**The task**. Identify every line in the records below that contains the word "support", and copy each of those lines.

**Plain-text document sources**.

------------

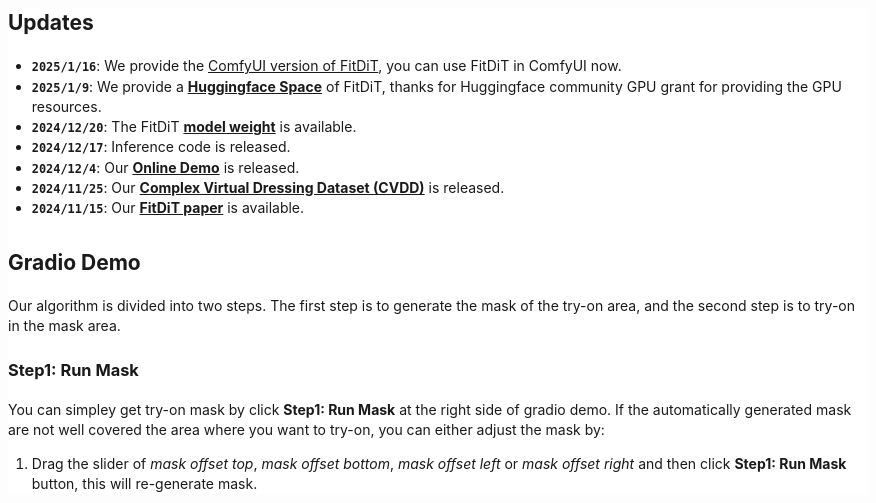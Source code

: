 
## Updates
- **`2025/1/16`**: We provide the [ComfyUI version of FitDiT](https://github.com/BoyuanJiang/FitDiT/tree/FitDiT-ComfyUI), you can use FitDiT in ComfyUI now.
- **`2025/1/9`**: We provide a [**Huggingface Space**](https://huggingface.co/spaces/BoyuanJiang/FitDiT) of FitDiT, thanks for Huggingface community GPU grant for providing the GPU resources.
- **`2024/12/20`**: The FitDiT [**model weight**](https://huggingface.co/BoyuanJiang/FitDiT) is available.
- **`2024/12/17`**: Inference code is released.
- **`2024/12/4`**: Our [**Online Demo**](http://demo.fitdit.byjiang.com/) is released.
- **`2024/11/25`**: Our [**Complex Virtual Dressing Dataset (CVDD)**](https://huggingface.co/datasets/BoyuanJiang/CVDD) is released.
- **`2024/11/15`**: Our [**FitDiT paper**](https://arxiv.org/abs/2411.10499) is available.


## Gradio Demo
Our algorithm is divided into two steps. The first step is to generate the mask of the try-on area, and the second step is to try-on in the mask area.

### Step1: Run Mask
You can simpley get try-on mask by click **Step1: Run Mask** at the right side of gradio demo. If the automatically generated mask are not well covered the area where you want to try-on, you can either adjust the mask by:

1. Drag the slider of *mask offset top*, *mask offset bottom*, *mask offset left* or *mask offset right* and then click **Step1: Run Mask** button, this will re-generate mask.
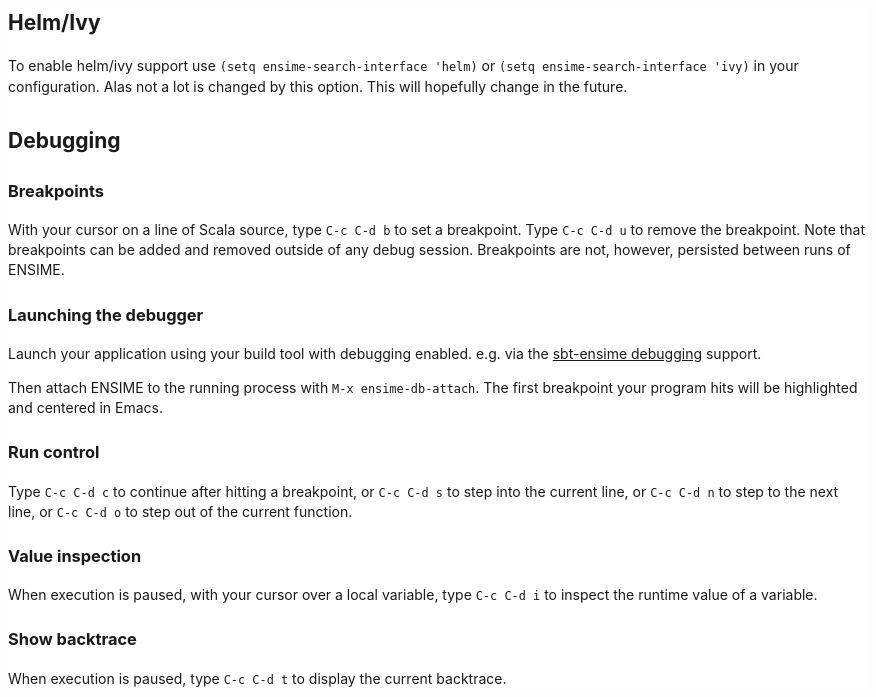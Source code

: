## Helm/Ivy

To enable helm/ivy support use `(setq ensime-search-interface 'helm)` or `(setq ensime-search-interface 'ivy)` in your configuration.
Alas not a lot is changed by this option. This will hopefully change in the future.

## Debugging

### Breakpoints

With your cursor on a line of Scala source, type `C-c C-d b` to set a breakpoint. Type `C-c C-d u` to remove the breakpoint. Note that breakpoints can be added and removed outside of any debug session. Breakpoints are not, however, persisted between runs of ENSIME.

### Launching the debugger

Launch your application using your build tool with debugging enabled. e.g. via the [sbt-ensime debugging](http://ensime.github.io/build_tools/sbt/#debugging-example) support.

Then attach ENSIME to the running process with `M-x ensime-db-attach`. The first breakpoint your program hits will be highlighted and centered in Emacs.

### Run control

Type `C-c C-d c` to continue after hitting a breakpoint, or `C-c C-d s` to step into the current line, or `C-c C-d n` to step to the next line, or `C-c C-d o` to step out of the current function.

### Value inspection

When execution is paused, with your cursor over a local variable, type `C-c C-d i` to inspect the runtime value of a variable.

### Show backtrace

When execution is paused, type `C-c C-d t` to display the current backtrace.
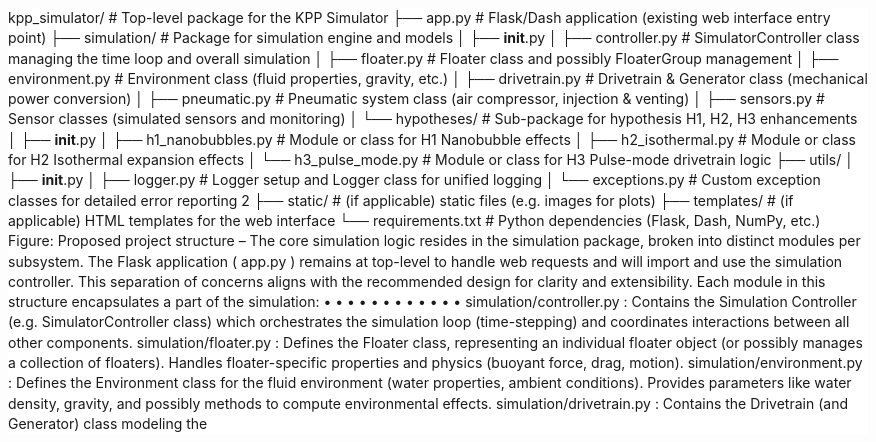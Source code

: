  kpp_simulator/               # Top-level package for the KPP Simulator
 ├── app.py                  # Flask/Dash application (existing web interface 
entry point)
 ├── simulation/             # Package for simulation engine and models
 │   ├── __init__.py
 │   ├── controller.py       # SimulatorController class managing the time loop 
and overall simulation
 │   ├── floater.py          # Floater class and possibly FloaterGroup management
 │   ├── environment.py      # Environment class (fluid properties, gravity, 
etc.)
 │   ├── drivetrain.py       # Drivetrain & Generator class (mechanical power 
conversion)
 │   ├── pneumatic.py        # Pneumatic system class (air compressor, injection 
& venting)
 │   ├── sensors.py          # Sensor classes (simulated sensors and monitoring)
 │   └── hypotheses/         # Sub-package for hypothesis H1, H2, H3 enhancements
 │       ├── __init__.py
 │       ├── h1_nanobubbles.py   # Module or class for H1 Nanobubble effects
 │       ├── h2_isothermal.py    # Module or class for H2 Isothermal expansion 
effects
 │       └── h3_pulse_mode.py    # Module or class for H3 Pulse-mode drivetrain 
logic
 ├── utils/
 │   ├── __init__.py
 │   ├── logger.py           # Logger setup and Logger class for unified logging
 │   └── exceptions.py       # Custom exception classes for detailed error 
reporting
 2
├── static/                 # (if applicable) static files (e.g. images for 
plots)
 ├── templates/              # (if applicable) HTML templates for the web 
interface
 └── requirements.txt        # Python dependencies (Flask, Dash, NumPy, etc.)
 Figure: Proposed project structure – The core simulation logic resides in the 
simulation package,
 broken into distinct modules per subsystem. The Flask application (
 app.py ) remains at top-level to handle
 web requests and will import and use the simulation controller. This separation of concerns aligns with the
 recommended design for clarity and extensibility.
 Each module in this structure encapsulates a part of the simulation:
 • 
• 
• 
• 
• 
• 
• 
• 
• 
• 
• 
• 
simulation/controller.py : Contains the Simulation Controller (e.g. 
SimulatorController class) which orchestrates the simulation loop (time-stepping) and
 coordinates interactions between all other components.
 simulation/floater.py : Defines the Floater class, representing an individual floater object (or
 possibly manages a collection of floaters). Handles floater-specific properties and physics (buoyant
 force, drag, motion).
 simulation/environment.py : Defines the Environment class for the fluid environment (water
 properties, ambient conditions). Provides parameters like water density, gravity, and possibly
 methods to compute environmental effects.
 simulation/drivetrain.py : Contains the Drivetrain (and Generator) class modeling the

------------

**Problem solution**.
To enable helm/ivy support use `(setq ensime-search-interface 'helm)` or `(setq ensime-search-interface 'ivy)` in your configuration.
Launch your application using your build tool with debugging enabled. e.g. via the [sbt-ensime debugging](http://ensime.github.io/build_tools/sbt/#debugging-example) support.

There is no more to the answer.